#### Assignment:
Once you reach the line containing "- Proxy-Related Vulnerabilities" in the entries below, write out that line and each one after it down to the line containing "- Real-World Protocol", exactly and with nothing added.

[[ Dataset excerpts open ]]

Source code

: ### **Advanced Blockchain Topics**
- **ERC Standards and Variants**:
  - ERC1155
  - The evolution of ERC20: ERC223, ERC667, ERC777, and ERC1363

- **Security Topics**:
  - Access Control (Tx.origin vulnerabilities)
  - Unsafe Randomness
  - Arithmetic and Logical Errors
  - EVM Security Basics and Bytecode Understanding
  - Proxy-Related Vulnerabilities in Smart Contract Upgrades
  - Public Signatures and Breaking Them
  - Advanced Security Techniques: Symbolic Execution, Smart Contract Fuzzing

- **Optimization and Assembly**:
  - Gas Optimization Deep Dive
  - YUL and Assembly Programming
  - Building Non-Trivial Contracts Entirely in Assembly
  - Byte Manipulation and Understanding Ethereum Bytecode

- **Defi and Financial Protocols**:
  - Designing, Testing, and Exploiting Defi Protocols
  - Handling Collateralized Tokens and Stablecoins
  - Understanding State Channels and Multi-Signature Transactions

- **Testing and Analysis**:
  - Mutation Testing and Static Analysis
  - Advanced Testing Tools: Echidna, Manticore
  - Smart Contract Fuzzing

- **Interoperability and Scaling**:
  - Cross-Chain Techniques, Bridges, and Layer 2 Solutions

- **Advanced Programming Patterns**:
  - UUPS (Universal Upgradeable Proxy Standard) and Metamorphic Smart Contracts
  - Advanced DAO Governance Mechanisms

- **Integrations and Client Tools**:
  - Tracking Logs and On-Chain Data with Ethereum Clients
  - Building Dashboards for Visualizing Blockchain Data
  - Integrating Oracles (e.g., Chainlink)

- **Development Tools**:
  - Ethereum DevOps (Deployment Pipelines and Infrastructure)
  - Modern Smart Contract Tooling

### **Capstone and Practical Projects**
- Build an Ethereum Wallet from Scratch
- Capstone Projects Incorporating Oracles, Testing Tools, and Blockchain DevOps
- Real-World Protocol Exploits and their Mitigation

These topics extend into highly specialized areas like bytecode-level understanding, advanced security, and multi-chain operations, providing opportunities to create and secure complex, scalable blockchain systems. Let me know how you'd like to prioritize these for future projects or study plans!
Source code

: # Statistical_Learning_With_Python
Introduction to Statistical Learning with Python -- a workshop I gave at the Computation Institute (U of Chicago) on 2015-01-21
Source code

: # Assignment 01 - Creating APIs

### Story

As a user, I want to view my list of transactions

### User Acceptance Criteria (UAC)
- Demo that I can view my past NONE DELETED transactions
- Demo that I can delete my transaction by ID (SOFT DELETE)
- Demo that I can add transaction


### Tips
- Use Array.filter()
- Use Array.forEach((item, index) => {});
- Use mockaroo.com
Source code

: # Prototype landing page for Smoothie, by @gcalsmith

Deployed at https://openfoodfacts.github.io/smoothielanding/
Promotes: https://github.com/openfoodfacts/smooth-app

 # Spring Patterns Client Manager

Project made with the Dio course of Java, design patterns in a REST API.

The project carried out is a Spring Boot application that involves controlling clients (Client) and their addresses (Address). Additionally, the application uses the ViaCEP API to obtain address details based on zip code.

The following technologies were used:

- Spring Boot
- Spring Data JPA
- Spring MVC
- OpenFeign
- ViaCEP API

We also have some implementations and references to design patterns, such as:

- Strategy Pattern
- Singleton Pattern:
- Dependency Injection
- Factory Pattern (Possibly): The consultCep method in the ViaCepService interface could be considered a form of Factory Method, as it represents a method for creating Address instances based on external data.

[[ Dataset excerpts closed ]]
[[ Dataset excerpts open ]]

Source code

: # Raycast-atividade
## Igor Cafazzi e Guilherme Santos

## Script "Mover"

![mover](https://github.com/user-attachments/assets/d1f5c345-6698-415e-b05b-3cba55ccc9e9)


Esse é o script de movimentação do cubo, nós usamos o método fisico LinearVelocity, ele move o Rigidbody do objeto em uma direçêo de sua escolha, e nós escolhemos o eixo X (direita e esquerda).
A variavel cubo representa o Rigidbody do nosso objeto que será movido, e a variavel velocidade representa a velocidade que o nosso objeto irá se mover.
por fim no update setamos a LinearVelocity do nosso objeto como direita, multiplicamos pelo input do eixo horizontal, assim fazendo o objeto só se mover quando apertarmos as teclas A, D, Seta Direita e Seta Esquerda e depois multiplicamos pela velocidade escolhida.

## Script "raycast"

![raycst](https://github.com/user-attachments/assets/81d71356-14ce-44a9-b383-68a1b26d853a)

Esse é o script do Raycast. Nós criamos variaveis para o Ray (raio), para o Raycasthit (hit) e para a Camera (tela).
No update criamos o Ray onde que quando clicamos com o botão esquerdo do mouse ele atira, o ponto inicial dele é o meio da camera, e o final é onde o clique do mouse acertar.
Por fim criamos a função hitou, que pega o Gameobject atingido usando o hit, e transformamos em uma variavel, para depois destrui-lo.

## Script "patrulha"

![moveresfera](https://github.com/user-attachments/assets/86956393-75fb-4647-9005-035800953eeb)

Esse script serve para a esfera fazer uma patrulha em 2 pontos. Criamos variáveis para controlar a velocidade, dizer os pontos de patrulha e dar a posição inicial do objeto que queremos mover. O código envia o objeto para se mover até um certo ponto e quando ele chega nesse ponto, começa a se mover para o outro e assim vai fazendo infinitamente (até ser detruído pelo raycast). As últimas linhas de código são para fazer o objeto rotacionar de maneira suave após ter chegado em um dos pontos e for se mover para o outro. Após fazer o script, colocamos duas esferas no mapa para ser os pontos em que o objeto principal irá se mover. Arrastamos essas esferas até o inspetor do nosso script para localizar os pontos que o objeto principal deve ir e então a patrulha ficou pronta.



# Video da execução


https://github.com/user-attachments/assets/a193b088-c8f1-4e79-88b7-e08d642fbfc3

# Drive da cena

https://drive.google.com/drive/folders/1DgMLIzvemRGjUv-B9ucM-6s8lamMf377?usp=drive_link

[[ Dataset excerpts closed ]]

#### Written response:
  - Proxy-Related Vulnerabilities in Smart Contract Upgrades
  - Public Signatures and Breaking Them
  - Advanced Security Techniques: Symbolic Execution, Smart Contract Fuzzing

- **Optimization and Assembly**:
  - Gas Optimization Deep Dive
  - YUL and Assembly Programming
  - Building Non-Trivial Contracts Entirely in Assembly
  - Byte Manipulation and Understanding Ethereum Bytecode

- **Defi and Financial Protocols**:
  - Designing, Testing, and Exploiting Defi Protocols
  - Handling Collateralized Tokens and Stablecoins
  - Understanding State Channels and Multi-Signature Transactions

- **Testing and Analysis**:
  - Mutation Testing and Static Analysis
  - Advanced Testing Tools: Echidna, Manticore
  - Smart Contract Fuzzing

- **Interoperability and Scaling**:
  - Cross-Chain Techniques, Bridges, and Layer 2 Solutions

- **Advanced Programming Patterns**:
  - UUPS (Universal Upgradeable Proxy Standard) and Metamorphic Smart Contracts
  - Advanced DAO Governance Mechanisms

- **Integrations and Client Tools**:
  - Tracking Logs and On-Chain Data with Ethereum Clients
  - Building Dashboards for Visualizing Blockchain Data
  - Integrating Oracles (e.g., Chainlink)

- **Development Tools**:
  - Ethereum DevOps (Deployment Pipelines and Infrastructure)
  - Modern Smart Contract Tooling

### **Capstone and Practical Projects**
- Build an Ethereum Wallet from Scratch
- Capstone Projects Incorporating Oracles, Testing Tools, and Blockchain DevOps
- Real-World Protocol Exploits and their Mitigation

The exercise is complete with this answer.